Work to be completed => The output should be the listing below, limited to the lines from the one with "[postgresql]" through the one with "notamment de reconversion", exact and without pictures.

Working data =>
....

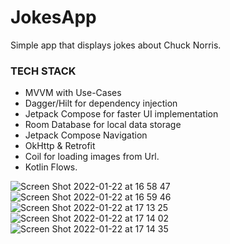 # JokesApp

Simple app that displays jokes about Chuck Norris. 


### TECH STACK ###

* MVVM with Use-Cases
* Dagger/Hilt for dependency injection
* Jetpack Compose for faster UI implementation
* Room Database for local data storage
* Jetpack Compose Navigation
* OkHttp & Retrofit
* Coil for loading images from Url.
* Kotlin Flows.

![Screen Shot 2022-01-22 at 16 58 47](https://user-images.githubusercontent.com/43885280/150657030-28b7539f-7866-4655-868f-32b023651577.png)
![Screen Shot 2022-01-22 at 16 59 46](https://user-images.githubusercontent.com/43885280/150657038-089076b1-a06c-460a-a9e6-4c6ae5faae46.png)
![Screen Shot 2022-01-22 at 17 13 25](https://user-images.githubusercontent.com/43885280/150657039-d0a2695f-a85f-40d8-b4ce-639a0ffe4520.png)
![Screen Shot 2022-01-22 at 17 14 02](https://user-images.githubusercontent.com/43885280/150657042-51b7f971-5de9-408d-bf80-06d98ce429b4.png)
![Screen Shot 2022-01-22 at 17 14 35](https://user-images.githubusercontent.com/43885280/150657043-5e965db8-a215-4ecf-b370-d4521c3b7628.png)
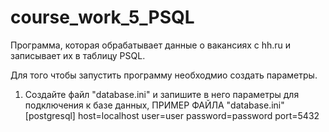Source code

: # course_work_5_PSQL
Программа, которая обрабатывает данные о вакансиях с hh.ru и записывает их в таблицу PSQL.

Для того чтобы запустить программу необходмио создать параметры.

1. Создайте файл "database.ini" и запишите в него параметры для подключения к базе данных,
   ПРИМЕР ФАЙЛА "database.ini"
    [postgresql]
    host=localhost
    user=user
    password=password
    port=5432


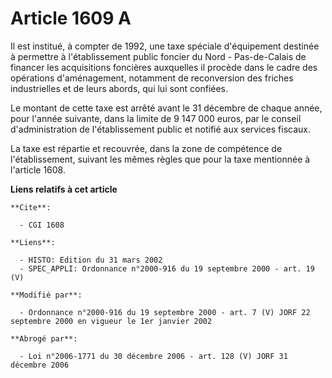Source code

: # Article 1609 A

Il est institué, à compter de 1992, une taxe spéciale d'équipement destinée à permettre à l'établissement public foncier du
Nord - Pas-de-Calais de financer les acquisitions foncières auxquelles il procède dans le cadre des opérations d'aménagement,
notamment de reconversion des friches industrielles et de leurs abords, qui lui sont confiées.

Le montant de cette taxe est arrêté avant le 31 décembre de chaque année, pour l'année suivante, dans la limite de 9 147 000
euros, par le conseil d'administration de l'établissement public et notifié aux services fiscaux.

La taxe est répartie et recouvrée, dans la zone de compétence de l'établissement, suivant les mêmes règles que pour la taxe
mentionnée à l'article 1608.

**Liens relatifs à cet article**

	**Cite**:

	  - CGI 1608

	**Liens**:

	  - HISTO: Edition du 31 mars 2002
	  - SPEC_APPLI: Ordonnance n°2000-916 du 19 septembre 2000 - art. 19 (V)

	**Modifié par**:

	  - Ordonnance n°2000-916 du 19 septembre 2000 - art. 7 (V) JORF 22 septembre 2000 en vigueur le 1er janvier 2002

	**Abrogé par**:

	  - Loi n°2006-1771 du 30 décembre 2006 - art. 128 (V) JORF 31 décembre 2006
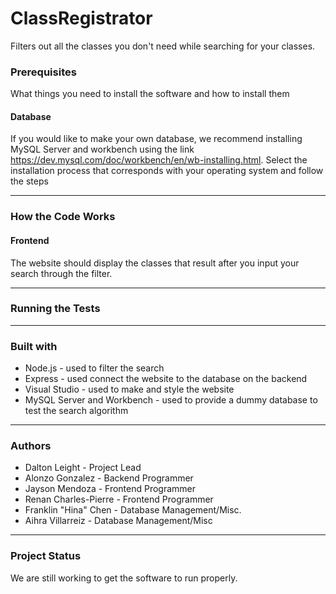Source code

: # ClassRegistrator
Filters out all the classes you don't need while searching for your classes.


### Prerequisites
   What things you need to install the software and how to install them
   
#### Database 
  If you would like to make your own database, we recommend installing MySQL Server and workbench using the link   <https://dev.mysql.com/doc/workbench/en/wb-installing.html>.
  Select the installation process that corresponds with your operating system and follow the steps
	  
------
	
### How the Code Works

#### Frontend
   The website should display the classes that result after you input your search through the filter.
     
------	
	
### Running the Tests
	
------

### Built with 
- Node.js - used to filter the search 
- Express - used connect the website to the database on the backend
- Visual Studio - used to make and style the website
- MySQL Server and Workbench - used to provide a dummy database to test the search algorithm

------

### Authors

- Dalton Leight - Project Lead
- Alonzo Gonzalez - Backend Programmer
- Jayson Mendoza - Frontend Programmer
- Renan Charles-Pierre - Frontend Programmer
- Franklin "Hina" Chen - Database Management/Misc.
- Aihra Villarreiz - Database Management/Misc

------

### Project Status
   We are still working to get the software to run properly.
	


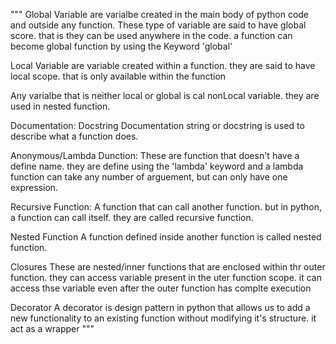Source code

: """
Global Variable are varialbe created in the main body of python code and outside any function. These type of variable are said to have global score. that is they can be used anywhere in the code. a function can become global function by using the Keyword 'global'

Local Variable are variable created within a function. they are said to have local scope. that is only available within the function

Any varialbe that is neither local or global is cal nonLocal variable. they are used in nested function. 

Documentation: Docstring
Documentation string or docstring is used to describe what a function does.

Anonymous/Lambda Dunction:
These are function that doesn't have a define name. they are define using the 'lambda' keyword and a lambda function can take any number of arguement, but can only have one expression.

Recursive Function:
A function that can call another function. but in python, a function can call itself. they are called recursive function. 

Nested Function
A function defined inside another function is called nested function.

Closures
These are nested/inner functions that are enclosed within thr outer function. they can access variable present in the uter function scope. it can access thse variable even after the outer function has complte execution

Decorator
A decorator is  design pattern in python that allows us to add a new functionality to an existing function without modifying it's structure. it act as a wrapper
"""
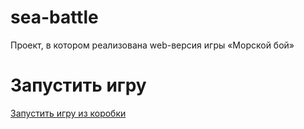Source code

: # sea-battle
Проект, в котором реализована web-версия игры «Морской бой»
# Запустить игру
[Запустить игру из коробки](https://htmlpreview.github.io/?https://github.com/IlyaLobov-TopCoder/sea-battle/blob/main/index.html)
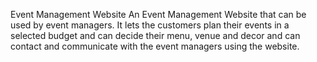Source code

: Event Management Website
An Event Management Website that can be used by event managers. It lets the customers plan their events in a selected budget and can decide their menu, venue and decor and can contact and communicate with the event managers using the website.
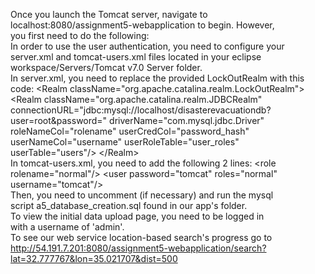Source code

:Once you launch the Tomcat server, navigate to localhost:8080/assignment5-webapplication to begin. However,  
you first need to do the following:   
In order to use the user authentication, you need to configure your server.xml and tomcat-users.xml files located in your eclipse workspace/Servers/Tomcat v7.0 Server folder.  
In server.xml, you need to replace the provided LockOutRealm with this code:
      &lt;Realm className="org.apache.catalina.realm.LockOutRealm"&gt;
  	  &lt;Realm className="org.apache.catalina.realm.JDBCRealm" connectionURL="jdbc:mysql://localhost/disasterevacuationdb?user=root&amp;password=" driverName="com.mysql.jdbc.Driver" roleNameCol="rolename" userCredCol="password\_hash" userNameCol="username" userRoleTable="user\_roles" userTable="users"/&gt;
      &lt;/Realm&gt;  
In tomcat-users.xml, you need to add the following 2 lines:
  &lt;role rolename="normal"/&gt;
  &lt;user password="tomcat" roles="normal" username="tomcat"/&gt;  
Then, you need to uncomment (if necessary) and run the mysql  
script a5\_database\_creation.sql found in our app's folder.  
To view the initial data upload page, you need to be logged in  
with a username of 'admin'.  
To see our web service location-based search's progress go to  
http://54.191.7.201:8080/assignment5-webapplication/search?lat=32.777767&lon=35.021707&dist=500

....

Answer space =>
    [postgresql]
    host=localhost
    user=user
    password=password
    port=5432


Source code

: # Article 1609 A

Il est institué, à compter de 1992, une taxe spéciale d'équipement destinée à permettre à l'établissement public foncier du
Nord - Pas-de-Calais de financer les acquisitions foncières auxquelles il procède dans le cadre des opérations d'aménagement,
notamment de reconversion des friches industrielles et de leurs abords, qui lui sont confiées.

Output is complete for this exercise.